The simplest speech recognition applications enable callers without push-button (DTMF) telephones to use equivalent applications. The technology can also be used to provide more sophisticated applications that use large vocabulary technologies. For telephone applications, speech recognition must be speaker-independent. Voice applications can be designed with or without barge-in (or cut-through) capability.
Speech recognition is particularly useful if a large number of your callers do not have DTMF telephones, if the application does not require extensive data input, or if you want to offer callers the choice of using speech or pressing keys.
Figure 1 shows a typical speech recognition setup. To handle the processing that speech recognition demands, the example uses multiple LAN-connected server machines.
Speech recognition by MRCP Version 1-compliant speech recognition products is supported in both the VoiceXML and Java programming environments.
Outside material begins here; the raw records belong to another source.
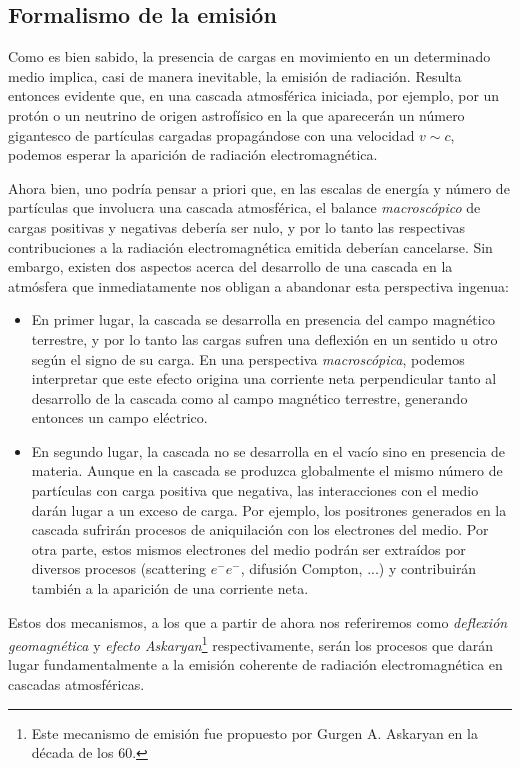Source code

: \documentclass[12 pt, a4paper]{article} %
\numberwithin{equation}{section}
\numberwithin{figure}{section}
\numberwithin{table}{section}
\begin{document}
	\subsection{Formalismo de la emisión}\label{sec31}
	Como es bien sabido, la presencia de cargas en movimiento en un determinado medio implica, casi de manera inevitable, la emisión de radiación. Resulta entonces evidente que, en una cascada atmosférica iniciada, por ejemplo, por un protón o un neutrino de origen astrofísico en la que aparecerán un número gigantesco de partículas cargadas propagándose con una velocidad $v\sim c$, podemos esperar la aparición de radiación electromagnética.
	
	Ahora bien, uno podría pensar a priori que, en las escalas de energía y número de partículas que involucra una cascada atmosférica, el balance \textit{macroscópico} de cargas positivas y negativas debería ser nulo, y por lo tanto las respectivas contribuciones a la radiación electromagnética emitida deberían cancelarse. Sin embargo, existen dos aspectos acerca del desarrollo de una cascada en la atmósfera que inmediatamente nos obligan a abandonar esta perspectiva ingenua:
	\begin{itemize}
		\item En primer lugar, la cascada se desarrolla en presencia del campo magnético terrestre, y por lo tanto las cargas sufren una deflexión en un sentido u otro según el signo de su carga. En una perspectiva \textit{macroscópica}, podemos interpretar que este efecto origina una corriente neta perpendicular tanto al desarrollo de la cascada como al campo magnético terrestre, generando entonces un campo eléctrico.
		\item En segundo lugar, la cascada no se desarrolla en el vacío sino en presencia de materia. Aunque en la cascada se produzca globalmente el mismo número de partículas con carga positiva que negativa, las interacciones con el medio darán lugar a un exceso de carga. Por ejemplo, los positrones generados en la cascada sufrirán procesos de aniquilación con los electrones del medio. Por otra parte, estos mismos electrones del medio podrán ser extraídos por diversos procesos (scattering $e^-e^-$, difusión Compton, ...) y contribuirán también a la aparición de una corriente neta. 
	\end{itemize}

Estos dos mecanismos, a los que a partir de ahora nos referiremos como \textit{deflexión geomagnética} y \textit{efecto Askaryan}\footnote{ Este mecanismo de emisión fue propuesto por Gurgen A. Askaryan en la década de los 60.} respectivamente, serán los procesos que darán lugar fundamentalmente a la emisión coherente de radiación electromagnética en cascadas atmosféricas.
\end{document}

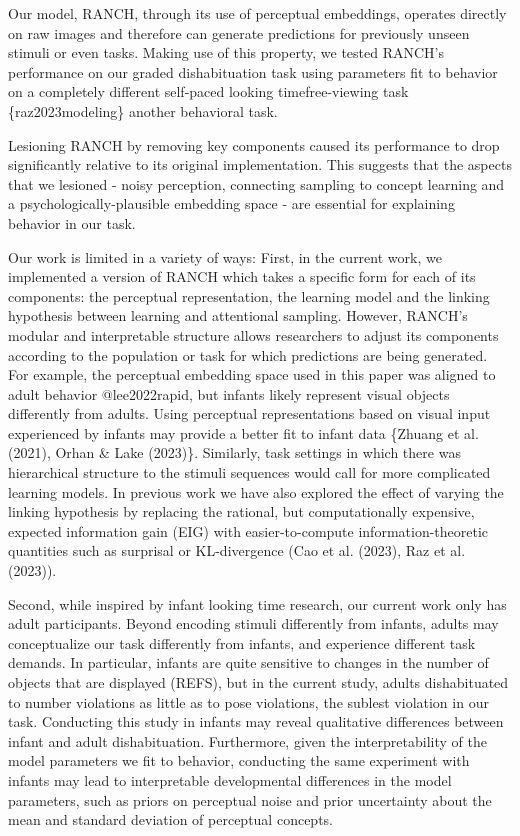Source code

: \documentclass[10pt, letterpaper]{article}
\begin{document}
Our model, RANCH, through its use of perceptual embeddings, operates
directly on raw images and therefore can generate predictions for
previously unseen stimuli or even tasks. Making use of this property, we
tested RANCH's performance on our graded dishabituation task using
parameters fit to behavior on a completely different self-paced looking
timefree-viewing task \{raz2023modeling\} another behavioral task.

Lesioning RANCH by removing key components caused its performance to
drop significantly relative to its original implementation. This
suggests that the aspects that we lesioned - noisy perception,
connecting sampling to concept learning and a psychologically-plausible
embedding space - are essential for explaining behavior in our task.

Our work is limited in a variety of ways: First, in the current work, we
implemented a version of RANCH which takes a specific form for each of
its components: the perceptual representation, the learning model and
the linking hypothesis between learning and attentional sampling.
However, RANCH's modular and interpretable structure allows researchers
to adjust its components according to the population or task for which
predictions are being generated. For example, the perceptual embedding
space used in this paper was aligned to adult behavior @lee2022rapid,
but infants likely represent visual objects differently from adults.
Using perceptual representations based on visual input experienced by
infants may provide a better fit to infant data \{Zhuang et al. (2021),
Orhan \& Lake (2023)\}. Similarly, task settings in which there was
hierarchical structure to the stimuli sequences would call for more
complicated learning models. In previous work we have also explored the
effect of varying the linking hypothesis by replacing the rational, but
computationally expensive, expected information gain (EIG) with
easier-to-compute information-theoretic quantities such as surprisal or
KL-divergence (Cao et al. (2023), Raz et al. (2023)).

Second, while inspired by infant looking time research, our current work
only has adult participants. Beyond encoding stimuli differently from
infants, adults may conceptualize our task differently from infants, and
experience different task demands. In particular, infants are quite
sensitive to changes in the number of objects that are displayed (REFS),
but in the current study, adults dishabituated to number violations as
little as to pose violations, the sublest violation in our task.
Conducting this study in infants may reveal qualitative differences
between infant and adult dishabituation. Furthermore, given the
interpretability of the model parameters we fit to behavior, conducting
the same experiment with infants may lead to interpretable developmental
differences in the model parameters, such as priors on perceptual noise
and prior uncertainty about the mean and standard deviation of
perceptual concepts.
\end{document}
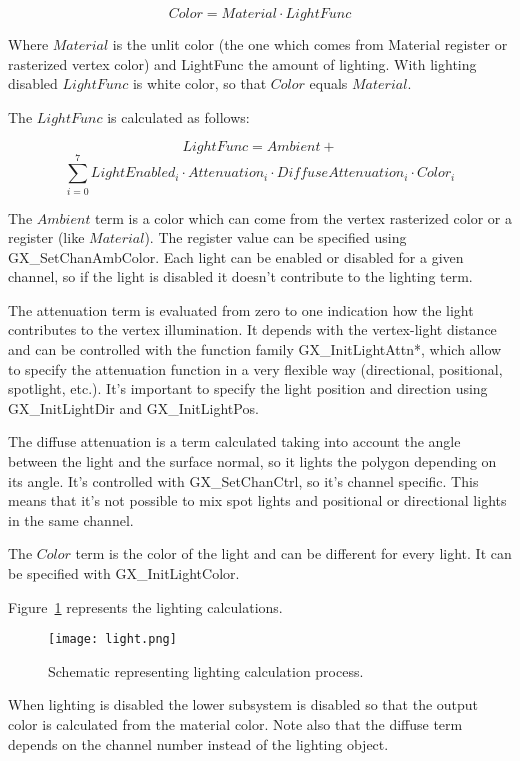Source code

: \documentclass[12pt]{article}
\newcommand{\fname}[1] {{\color{blue}#1}}
\begin{document}
$$ Color = Material \cdot LightFunc $$

Where $Material$ is the unlit color (the one which comes from Material register or rasterized vertex color) and LightFunc the amount of lighting. With lighting disabled $LightFunc$ is white color, so that $Color$ equals $Material$.

The $LightFunc$ is calculated as follows:

$$LightFunc = Ambient + $$
$$ \sum_{i=0}^7 LightEnabled_i \cdot Attenuation_i \cdot DiffuseAttenuation_i \cdot Color_i $$

The $Ambient$ term is a color which can come from the vertex rasterized color or a register (like $Material$). The register value can be specified using \fname{GX\_SetChanAmbColor}. Each light can be enabled or disabled for a given channel, so if the light is disabled it doesn't contribute to the lighting term.

The attenuation term is evaluated from zero to one indication how the light contributes to the vertex illumination. It depends with the vertex-light distance and can be controlled with the function family \fname{GX\_InitLightAttn*}, which allow to specify the attenuation function in a very flexible way (directional, positional, spotlight, etc.). It's important to specify the light position and direction using \fname{GX\_InitLightDir} and \fname{GX\_InitLightPos}.

The diffuse attenuation is a term calculated taking into account the angle between the light and the surface normal, so it lights the polygon depending on its angle. It's controlled with \fname{GX\_SetChanCtrl}, so it's channel specific. This means that it's not possible to mix spot lights and positional or directional lights in the same channel.

The $Color$ term is the color of the light and can be different for every light. It can be specified with \fname{GX\_InitLightColor}.

Figure~\ref{fig:lights} represents the lighting calculations.

\begin{figure}[ht]
\centering
\texttt{[image: light.png]}
\caption{Schematic representing lighting calculation process. }
\label{fig:lights}
\end {figure}

When lighting is disabled the lower subsystem is disabled so that the output color is calculated from the material color. Note also that the diffuse term depends on the channel number instead of the lighting object.
\end{document}
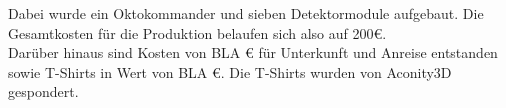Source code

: Dabei wurde ein Oktokommander und sieben Detektormodule aufgebaut. Die Gesamtkosten für die Produktion belaufen sich also auf 200€.\\

Darüber hinaus sind Kosten von BLA \euro{} für Unterkunft und Anreise entstanden sowie T-Shirts in Wert von BLA \euro{}. Die T-Shirts wurden von Aconity3D gespondert.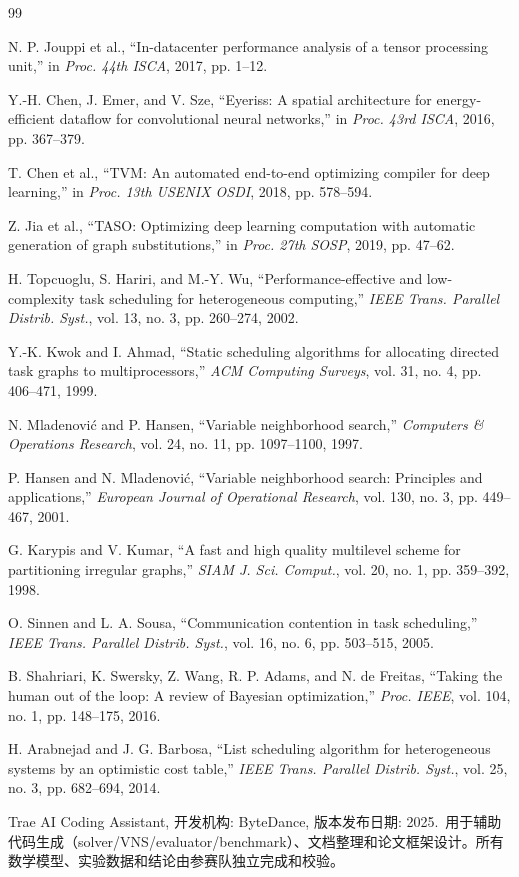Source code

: \documentclass[bwprint]{gmcmthesis}
\begin{document}
\begin{thebibliography}{99}

 N. P. Jouppi et al., ``In-datacenter performance analysis of a tensor processing unit,'' in \textit{Proc. 44th ISCA}, 2017, pp. 1--12.

 Y.-H. Chen, J. Emer, and V. Sze, ``Eyeriss: A spatial architecture for energy-efficient dataflow for convolutional neural networks,'' in \textit{Proc. 43rd ISCA}, 2016, pp. 367--379.

 T. Chen et al., ``TVM: An automated end-to-end optimizing compiler for deep learning,'' in \textit{Proc. 13th USENIX OSDI}, 2018, pp. 578--594.

 Z. Jia et al., ``TASO: Optimizing deep learning computation with automatic generation of graph substitutions,'' in \textit{Proc. 27th SOSP}, 2019, pp. 47--62.

 H. Topcuoglu, S. Hariri, and M.-Y. Wu, ``Performance-effective and low-complexity task scheduling for heterogeneous computing,'' \textit{IEEE Trans. Parallel Distrib. Syst.}, vol. 13, no. 3, pp. 260--274, 2002.

 Y.-K. Kwok and I. Ahmad, ``Static scheduling algorithms for allocating directed task graphs to multiprocessors,'' \textit{ACM Computing Surveys}, vol. 31, no. 4, pp. 406--471, 1999.

 N. Mladenovi\'{c} and P. Hansen, ``Variable neighborhood search,'' \textit{Computers \& Operations Research}, vol. 24, no. 11, pp. 1097--1100, 1997.

 P. Hansen and N. Mladenovi\'{c}, ``Variable neighborhood search: Principles and applications,'' \textit{European Journal of Operational Research}, vol. 130, no. 3, pp. 449--467, 2001.

 G. Karypis and V. Kumar, ``A fast and high quality multilevel scheme for partitioning irregular graphs,'' \textit{SIAM J. Sci. Comput.}, vol. 20, no. 1, pp. 359--392, 1998.

 O. Sinnen and L. A. Sousa, ``Communication contention in task scheduling,'' \textit{IEEE Trans. Parallel Distrib. Syst.}, vol. 16, no. 6, pp. 503--515, 2005.

 B. Shahriari, K. Swersky, Z. Wang, R. P. Adams, and N. de Freitas, ``Taking the human out of the loop: A review of Bayesian optimization,'' \textit{Proc. IEEE}, vol. 104, no. 1, pp. 148--175, 2016.

 H. Arabnejad and J. G. Barbosa, ``List scheduling algorithm for heterogeneous systems by an optimistic cost table,'' \textit{IEEE Trans. Parallel Distrib. Syst.}, vol. 25, no. 3, pp. 682--694, 2014.

 Trae AI Coding Assistant, 开发机构: ByteDance, 版本发布日期: 2025.\ 用于辅助代码生成（solver/VNS/evaluator/benchmark）、文档整理和论文框架设计。所有数学模型、实验数据和结论由参赛队独立完成和校验。

\end{thebibliography}
\end{document}
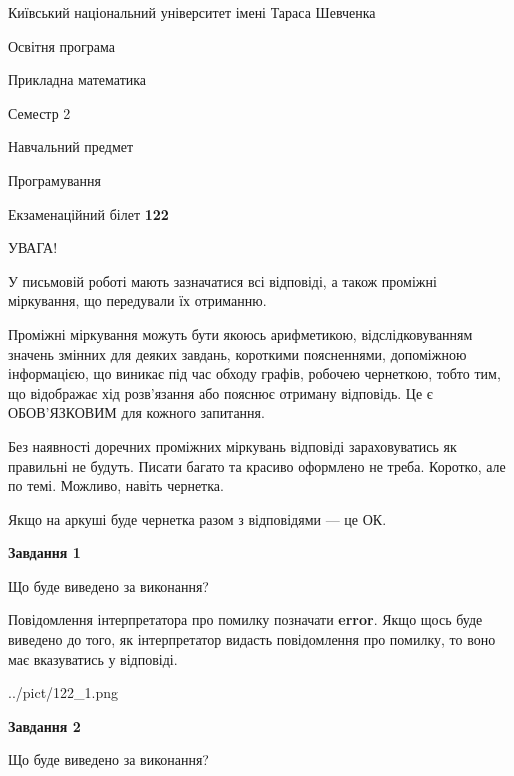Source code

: \documentclass[12pt, ukrainian]{article}
\begin{document}
{{\begin {small}\par
{ \center  Київський національний університет імені Тараса Шевченка \par}
{\parbox {5 cm}{Освітня програма \hfill}{\parbox {7 cm}{Прикладна математика \hfill}}\parbox {6 cm}{\hfill Семестр 2}}\par
{\parbox {5 cm} {Навчальний предмет \hfill}\parbox {7 cm}{Програмування \hfill}\parbox {6cm}{\hfill}\par}\vspace{-7pt} \end{small}}{\center Екзаменаційний білет \No \textbf
{ 122 }\par}}
{
\begin {large}
УВАГА!

У письмовій роботі мають зазначатися всі відповіді, а також проміжні міркування, що передували їх отриманню.

Проміжні міркування можуть бути якоюсь арифметикою, відслідковуванням зна\-чень змінних для деяких завдань,
короткими поясненнями, допоміжною інформацією, що виникає під час обходу графів, робочею чернеткою,
тобто тим, що відображає хід розв’язання або пояснює отриману відповідь.
Це є ОБОВ’ЯЗКОВИМ для кожного запитання.

Без наявності доречних проміжних міркувань відповіді зараховуватись як правиль\-ні не будуть.
Писати багато та красиво оформлено не треба. Коротко, але по темі. Можли\-во, навіть чернетка.

Якщо на аркуші буде чернетка разом з відповідями --- це ОК.

\newpage

{\begin {center}\textbf{Завдання 1}\end {center}}\par
Що буде виведено за виконання?

Повідомлення інтерпретатора про помилку позначати \textbf{error}.
Якщо щось буде виведено до того, як інтерпретатор видасть повідомлення про помилку, 
то воно має вказуватись у відповіді. \par


\begin{center}
	{../pict/122_1.png}
\end{center}
\newpage

{\begin {center}\textbf{Завдання 2}\end {center}}\par
Що буде виведено за виконання?


\end{large}}
\end{document}
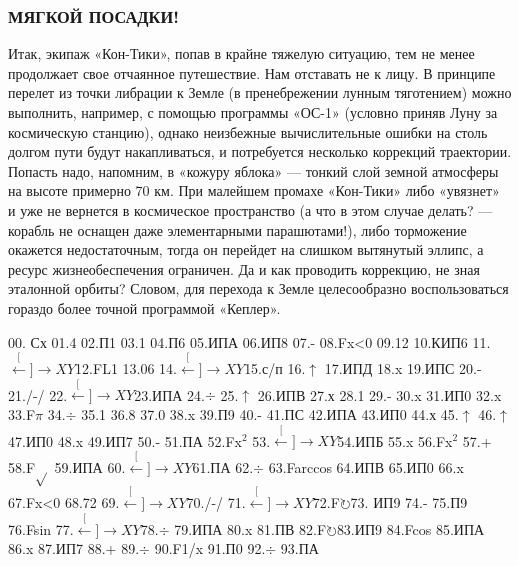 \documentclass[11pt,a4paper,oneside]{article}
\def\XY{$\stackrel[\leftarrow]{\rightarrow}{XY}$}
\def\FO{F$\circlearrowright$}
\begin{document}
\subsubsection{МЯГКОЙ ПОСАДКИ!}
Итак, экипаж «Кон-Тики», попав в крайне тяжелую ситуацию, тем не менее продолжает свое отчаянное путешествие. Нам отставать не к лицу. В принципе перелет из точки либрации к Земле (в пренебрежении лунным тяготением) можно выполнить, например, с помощью программы «ОС-1» (условно приняв Луну за космическую станцию), однако неизбежные вычислительные ошибки на столь долгом пути будут накапливаться, и потребуется несколько коррекций траектории. Попасть надо, напомним, в «кожуру яблока» — тонкий слой земной атмосферы на высоте примерно 70 км. При малейшем промахе «Кон-Тики» либо «увязнет» и уже не вернется в космическое пространство (а что в этом случае делать? — корабль не оснащен даже элементарными парашютами!), либо торможение окажется недостаточным, тогда он перейдет на слишком вытянутый эллипс, а ресурс жизнеобеспечения ограничен. Да и как проводить коррекцию, не зная эталонной орбиты? Словом, для перехода к Земле целесообразно воспользоваться гораздо более точной программой «Кеплер».

00. Сх 01.4 02.П1 03.1 04.П6 05.ИПА 06.ИП8 07.- 08.Fx<0 09.12 10.КИП6 11.\XY 12.FL1 13.06 14.\XY 15.с/п
16.$\uparrow$ 17.ИПД 18.x 19.ИПС 20.- 21./-/ 22.\XY 23.ИПА 24.$\div$ 25.$\uparrow$ 26.ИПВ
27.х 28.1 29.- 30.x 31.ИП0 32.x 33.F$\pi$ 34.$\div$ 35.1 36.8 37.0 38.x 39.П9 40.- 41.ПС 42.ИПА 43.ИП0 44.х 45.$\uparrow$ 46.$\uparrow$ 47.ИП0 48.x 49.ИП7 50.- 51.ПА 52.Fx$^{2}$ 53.\XY 54.ИПБ 55.x 56.Fx$^{2}$ 57.+ 58.F$\sqrt{}$ 59.ИПА 60.\XY 61.ПА 62.$\div$ 63.Farccos 64.ИПВ 65.ИП0 66.x 67.Fx<0 68.72 69.\XY 70./-/ 71.\XY 72.\FO 73. ИП9 74.- 75.П9 76.Fsin 77.\XY 78.$\div$ 79.ИПА 80.x 81.ПВ 82.\FO 83.ИП9 84.Fcos 85.ИПА 86.x 87.ИП7 88.+ 89.$\div$ 90.F1/x 91.П0 92.$\div$ 93.ПА
\end{document}
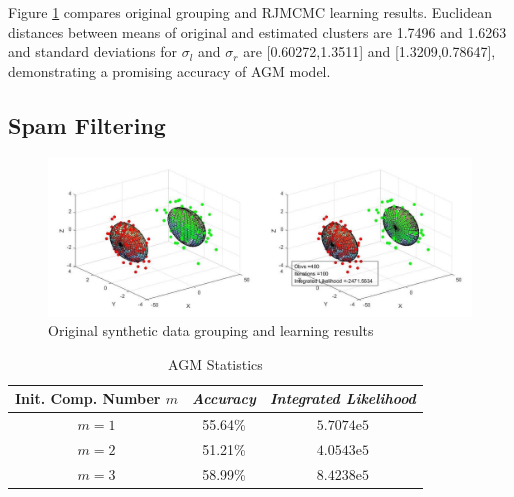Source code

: \documentclass[conference]{IEEEtran}
\begin{document}
Figure \ref{fig:1} compares original grouping and RJMCMC learning results. Euclidean distances between means of original and estimated clusters are 1.7496 and 1.6263 and standard deviations for $\sigma_l$ and $\sigma_r$ are [0.60272,1.3511] and [1.3209,0.78647], demonstrating a promising accuracy of AGM model.

\subsection{Spam Filtering}
\begin{figure}[b]
\centering
\includegraphics[width=0.45\paperwidth]{syn.jpg}
\caption{Original synthetic data grouping and learning results}
\label{fig:1}
\end{figure}

\begin{table}[b]
\caption{AGM Statistics}
\begin{center}
\begin{tabular}{|c|c|c|}
\hline
\multicolumn{1}{|p{2cm}|}{\centering \textbf{Init. Comp. Number $m$}} & \multicolumn{1}{|p{2cm}|}{\centering \textbf{\textit{Accuracy}}} & \multicolumn{1}{|p{2cm}|}{\centering \textbf{\textit{Integrated Likelihood}}}\\
\hline
$m=1$ & 55.64\% & $5.7074\mathrm{e}{5}$\\
$m=2$ & 51.21\% & $4.0543\mathrm{e}{5}$ \\
$m=3$ & 58.99\% & $8.4238\mathrm{e}{5}$ \\
\hline
\end{tabular}
\label{tab1}
\end{center}
\end{table}
\end{document}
The runtime components of WebSphere Voice Server or other MRCP Version 1 compliant speech recognition product such as Nuance Speech Server version 5.1.2 (Recognizer 9.0.13), or Loquendo Speech Server V7 work with the speech recognition engine to perform the recognition. Recognition engines can be distributed across multiple systems so that resources can be shared, and redundancy is provided.
To allow highly-accurate recognition of continuous speech in this environment, the speech must follow a format that is defined by the application developers. These formats (or grammars) can allow many possible ways of speaking requests, and many tens of thousands of words can be recognized. Although WebSphere Voice Server provides the means for you to support large-vocabulary speech recognition, the system does not allow dictation.
The WebSphere Voice Toolkit enables an application developer to create the grammars that perform the recognition. The grammars can be created in multiple national languages.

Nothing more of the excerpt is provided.